Maybe...if you’re one of the select few congregations to can actually find that kind of rabbi. The rest of you are out of luck. Pinning your cantorial succession strategy on finding a talented singing rabbi,there’s a very good chance that you will be disappointed.

But let’s say it’s not important to you to find an assistant rabbi who knows how to sing. You’ll just hire a songleader to sing with your kids.

If your shul happens to be located in a large metropolitan area like NYC or LA, there are dozens of fine Jewish musicians who are knowledgeable about Jewish music, especially music for children, and who can fill the role of leading your children in song, from early childhood and Hebrew school all the way through teens.

But what if you don’t live in a community where fine Jewish musical educators grow on trees?

Finding a musical educator who has the wide-ranging mix of skills you need to teach children of all ages may not be so easy.

Putting aside that question for the moment, though, let’s say you do live in such a community.

Let’s say you were able to find a really good songleader to teach music to your shul’s kids.
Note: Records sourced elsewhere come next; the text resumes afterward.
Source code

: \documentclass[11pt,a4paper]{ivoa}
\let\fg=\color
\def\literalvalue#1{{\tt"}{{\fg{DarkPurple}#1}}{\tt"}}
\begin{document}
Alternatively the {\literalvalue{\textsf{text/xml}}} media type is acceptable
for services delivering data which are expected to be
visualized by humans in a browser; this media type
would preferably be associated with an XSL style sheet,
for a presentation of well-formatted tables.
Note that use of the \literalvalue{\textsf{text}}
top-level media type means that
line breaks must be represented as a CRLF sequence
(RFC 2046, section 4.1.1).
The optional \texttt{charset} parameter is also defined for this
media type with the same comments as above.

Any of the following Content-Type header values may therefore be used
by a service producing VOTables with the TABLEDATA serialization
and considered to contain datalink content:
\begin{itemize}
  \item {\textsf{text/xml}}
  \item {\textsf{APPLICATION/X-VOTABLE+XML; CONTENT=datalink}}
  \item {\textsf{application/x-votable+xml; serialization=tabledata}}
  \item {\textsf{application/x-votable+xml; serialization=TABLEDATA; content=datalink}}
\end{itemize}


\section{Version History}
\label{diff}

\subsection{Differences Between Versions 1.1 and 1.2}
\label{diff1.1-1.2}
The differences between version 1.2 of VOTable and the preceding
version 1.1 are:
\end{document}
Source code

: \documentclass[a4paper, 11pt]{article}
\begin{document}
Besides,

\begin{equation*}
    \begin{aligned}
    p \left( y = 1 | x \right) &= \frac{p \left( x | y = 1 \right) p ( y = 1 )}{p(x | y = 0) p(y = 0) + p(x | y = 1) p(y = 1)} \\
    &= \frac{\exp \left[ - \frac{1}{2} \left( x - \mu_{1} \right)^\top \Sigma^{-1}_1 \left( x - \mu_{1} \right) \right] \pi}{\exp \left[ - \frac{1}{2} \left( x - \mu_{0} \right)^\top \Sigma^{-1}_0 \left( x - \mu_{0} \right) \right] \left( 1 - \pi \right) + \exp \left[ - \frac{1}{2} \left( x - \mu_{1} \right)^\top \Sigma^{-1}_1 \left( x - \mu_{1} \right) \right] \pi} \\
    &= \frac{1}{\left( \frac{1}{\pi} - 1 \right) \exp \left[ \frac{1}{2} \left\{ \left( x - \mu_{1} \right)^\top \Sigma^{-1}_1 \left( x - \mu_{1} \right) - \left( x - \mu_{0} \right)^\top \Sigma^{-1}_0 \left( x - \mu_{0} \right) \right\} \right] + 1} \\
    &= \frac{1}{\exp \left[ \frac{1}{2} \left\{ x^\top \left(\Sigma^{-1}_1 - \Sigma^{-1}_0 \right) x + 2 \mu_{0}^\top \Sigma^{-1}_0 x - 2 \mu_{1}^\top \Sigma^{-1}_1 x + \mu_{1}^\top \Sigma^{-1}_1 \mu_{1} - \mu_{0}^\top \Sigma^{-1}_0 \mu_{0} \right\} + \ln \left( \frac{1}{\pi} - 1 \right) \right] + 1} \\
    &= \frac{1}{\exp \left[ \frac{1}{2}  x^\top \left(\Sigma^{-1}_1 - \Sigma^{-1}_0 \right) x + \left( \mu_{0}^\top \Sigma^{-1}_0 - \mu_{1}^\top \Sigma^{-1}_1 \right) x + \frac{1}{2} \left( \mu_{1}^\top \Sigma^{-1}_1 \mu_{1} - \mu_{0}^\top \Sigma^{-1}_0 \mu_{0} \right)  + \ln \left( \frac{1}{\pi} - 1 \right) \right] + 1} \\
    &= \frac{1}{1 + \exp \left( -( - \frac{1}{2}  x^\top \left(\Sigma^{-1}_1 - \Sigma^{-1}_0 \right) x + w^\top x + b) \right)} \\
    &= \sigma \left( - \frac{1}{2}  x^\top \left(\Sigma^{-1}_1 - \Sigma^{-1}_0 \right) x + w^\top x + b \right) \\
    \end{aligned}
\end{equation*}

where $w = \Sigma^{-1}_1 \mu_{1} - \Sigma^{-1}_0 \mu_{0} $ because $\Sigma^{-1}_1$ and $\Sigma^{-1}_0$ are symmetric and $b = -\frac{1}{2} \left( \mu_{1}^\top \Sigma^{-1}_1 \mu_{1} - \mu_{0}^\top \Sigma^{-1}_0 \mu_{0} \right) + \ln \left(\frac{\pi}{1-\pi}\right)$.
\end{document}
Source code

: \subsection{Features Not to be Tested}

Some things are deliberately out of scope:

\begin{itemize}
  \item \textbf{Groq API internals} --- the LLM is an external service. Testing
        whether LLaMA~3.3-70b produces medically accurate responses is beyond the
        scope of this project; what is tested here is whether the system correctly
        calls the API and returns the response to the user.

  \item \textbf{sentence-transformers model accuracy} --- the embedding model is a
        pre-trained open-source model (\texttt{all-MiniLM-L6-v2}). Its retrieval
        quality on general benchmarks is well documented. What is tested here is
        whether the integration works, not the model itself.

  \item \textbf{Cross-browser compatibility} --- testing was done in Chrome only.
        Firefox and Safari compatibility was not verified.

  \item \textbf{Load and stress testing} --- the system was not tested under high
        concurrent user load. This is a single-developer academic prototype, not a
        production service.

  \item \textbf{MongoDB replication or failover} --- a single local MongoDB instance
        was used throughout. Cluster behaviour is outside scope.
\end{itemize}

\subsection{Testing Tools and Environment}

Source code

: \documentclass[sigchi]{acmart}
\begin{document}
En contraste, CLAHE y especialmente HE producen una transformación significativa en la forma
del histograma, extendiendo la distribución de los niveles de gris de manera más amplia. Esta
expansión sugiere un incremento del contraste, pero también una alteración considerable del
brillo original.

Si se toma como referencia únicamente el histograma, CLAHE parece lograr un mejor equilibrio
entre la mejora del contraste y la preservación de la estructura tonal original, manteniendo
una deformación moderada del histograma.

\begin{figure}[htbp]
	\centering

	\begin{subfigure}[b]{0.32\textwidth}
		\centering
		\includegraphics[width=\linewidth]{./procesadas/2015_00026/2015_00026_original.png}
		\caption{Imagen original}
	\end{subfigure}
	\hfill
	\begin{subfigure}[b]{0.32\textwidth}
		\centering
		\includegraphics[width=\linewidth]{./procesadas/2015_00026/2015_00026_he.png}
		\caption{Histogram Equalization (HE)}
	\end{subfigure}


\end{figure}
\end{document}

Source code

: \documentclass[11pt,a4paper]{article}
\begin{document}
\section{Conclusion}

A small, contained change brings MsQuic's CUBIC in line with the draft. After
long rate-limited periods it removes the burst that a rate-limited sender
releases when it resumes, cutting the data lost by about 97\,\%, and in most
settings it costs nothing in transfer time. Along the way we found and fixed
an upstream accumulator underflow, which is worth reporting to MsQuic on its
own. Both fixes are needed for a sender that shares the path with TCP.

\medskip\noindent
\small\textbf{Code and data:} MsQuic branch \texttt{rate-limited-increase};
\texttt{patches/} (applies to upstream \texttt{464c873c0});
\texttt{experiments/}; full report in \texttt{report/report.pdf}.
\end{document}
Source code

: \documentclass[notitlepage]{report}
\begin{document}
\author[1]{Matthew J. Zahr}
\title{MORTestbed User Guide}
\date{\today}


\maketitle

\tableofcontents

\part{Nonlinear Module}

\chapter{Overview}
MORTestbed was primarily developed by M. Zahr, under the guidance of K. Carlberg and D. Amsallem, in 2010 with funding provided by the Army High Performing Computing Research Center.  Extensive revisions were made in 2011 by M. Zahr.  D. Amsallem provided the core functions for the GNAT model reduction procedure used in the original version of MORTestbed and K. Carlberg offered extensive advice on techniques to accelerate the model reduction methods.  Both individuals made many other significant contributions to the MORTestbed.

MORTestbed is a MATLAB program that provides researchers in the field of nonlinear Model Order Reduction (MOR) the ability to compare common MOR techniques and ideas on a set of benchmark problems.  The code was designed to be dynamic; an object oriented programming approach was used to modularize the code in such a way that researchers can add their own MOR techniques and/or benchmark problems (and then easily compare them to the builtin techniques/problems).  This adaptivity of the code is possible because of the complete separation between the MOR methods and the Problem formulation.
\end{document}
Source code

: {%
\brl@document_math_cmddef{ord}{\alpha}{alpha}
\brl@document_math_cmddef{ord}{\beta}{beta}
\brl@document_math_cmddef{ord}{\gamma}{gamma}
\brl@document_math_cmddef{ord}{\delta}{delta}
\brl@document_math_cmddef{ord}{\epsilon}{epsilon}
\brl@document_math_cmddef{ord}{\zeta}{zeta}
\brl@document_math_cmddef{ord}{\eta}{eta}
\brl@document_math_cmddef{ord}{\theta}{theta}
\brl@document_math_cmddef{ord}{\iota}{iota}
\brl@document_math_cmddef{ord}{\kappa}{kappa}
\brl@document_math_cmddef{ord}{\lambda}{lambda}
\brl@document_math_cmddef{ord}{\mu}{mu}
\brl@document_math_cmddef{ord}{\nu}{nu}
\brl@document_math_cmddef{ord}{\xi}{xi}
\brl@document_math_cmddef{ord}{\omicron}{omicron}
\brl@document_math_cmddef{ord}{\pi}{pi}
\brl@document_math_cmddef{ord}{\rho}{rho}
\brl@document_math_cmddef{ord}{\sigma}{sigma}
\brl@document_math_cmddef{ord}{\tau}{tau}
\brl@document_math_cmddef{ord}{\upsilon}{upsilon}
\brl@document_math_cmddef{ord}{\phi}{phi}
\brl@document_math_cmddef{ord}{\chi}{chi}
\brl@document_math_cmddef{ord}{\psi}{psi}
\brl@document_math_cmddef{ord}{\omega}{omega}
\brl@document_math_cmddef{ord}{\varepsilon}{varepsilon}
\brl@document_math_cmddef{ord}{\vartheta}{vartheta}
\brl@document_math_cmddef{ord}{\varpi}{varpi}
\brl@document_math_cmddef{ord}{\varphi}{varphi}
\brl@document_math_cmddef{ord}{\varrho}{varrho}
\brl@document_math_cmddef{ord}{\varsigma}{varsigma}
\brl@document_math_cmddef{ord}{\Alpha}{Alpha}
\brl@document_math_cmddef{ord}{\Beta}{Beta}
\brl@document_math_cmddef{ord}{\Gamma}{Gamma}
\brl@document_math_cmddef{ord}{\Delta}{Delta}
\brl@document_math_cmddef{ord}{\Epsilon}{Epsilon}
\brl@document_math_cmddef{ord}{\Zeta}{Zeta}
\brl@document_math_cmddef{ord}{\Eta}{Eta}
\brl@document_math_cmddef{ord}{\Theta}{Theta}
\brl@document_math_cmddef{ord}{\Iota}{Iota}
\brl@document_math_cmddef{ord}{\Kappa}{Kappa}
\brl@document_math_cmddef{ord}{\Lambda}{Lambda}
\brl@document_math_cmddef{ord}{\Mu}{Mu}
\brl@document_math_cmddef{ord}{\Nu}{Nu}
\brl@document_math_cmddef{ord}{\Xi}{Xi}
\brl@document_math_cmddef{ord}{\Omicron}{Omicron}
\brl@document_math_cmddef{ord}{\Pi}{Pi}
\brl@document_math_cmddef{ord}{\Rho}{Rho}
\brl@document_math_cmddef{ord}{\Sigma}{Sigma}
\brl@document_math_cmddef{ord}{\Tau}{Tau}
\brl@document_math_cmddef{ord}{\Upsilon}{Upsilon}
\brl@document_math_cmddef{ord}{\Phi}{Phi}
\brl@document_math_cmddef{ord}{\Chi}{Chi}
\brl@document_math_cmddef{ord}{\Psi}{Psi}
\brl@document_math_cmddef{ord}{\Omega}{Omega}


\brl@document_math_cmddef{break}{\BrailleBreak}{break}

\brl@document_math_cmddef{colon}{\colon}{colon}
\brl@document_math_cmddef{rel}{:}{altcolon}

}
You’ll be happy. You’re kids will be happy. And your parents will be happy...for a little while. The problem comes when you’re only able to promise a few hours of work per week, at most, for the perfect musician. What you will soon discover is that your perfect solution is only temporary.

Musicians need to make a living, just like everyone else, and part-time jobs come and go. When the job(s) that enabled your musician to be available for your job suddenly change (even in the middle of the school year), or when the right agent or producer recognizes the talent that you saw right from the beginning, you will find yourself interviewing for a new songleader. If you’re lucky, you’ll be in a deep enough market that the next “perfect fit” will be just a few emails away.

I live in just such a deep market, and I can tell you from personal experience that even in such a place, finding gifted musical educators is still not easy. One shul where I worked went through three songleaders in 4 years. It’s hard enough running a Hebrew School without having to constantly interview for new educators, but it’s even harder when those educators are specialists in art or music.

But that’s just a personnel problem. The real problems go much deeper than that.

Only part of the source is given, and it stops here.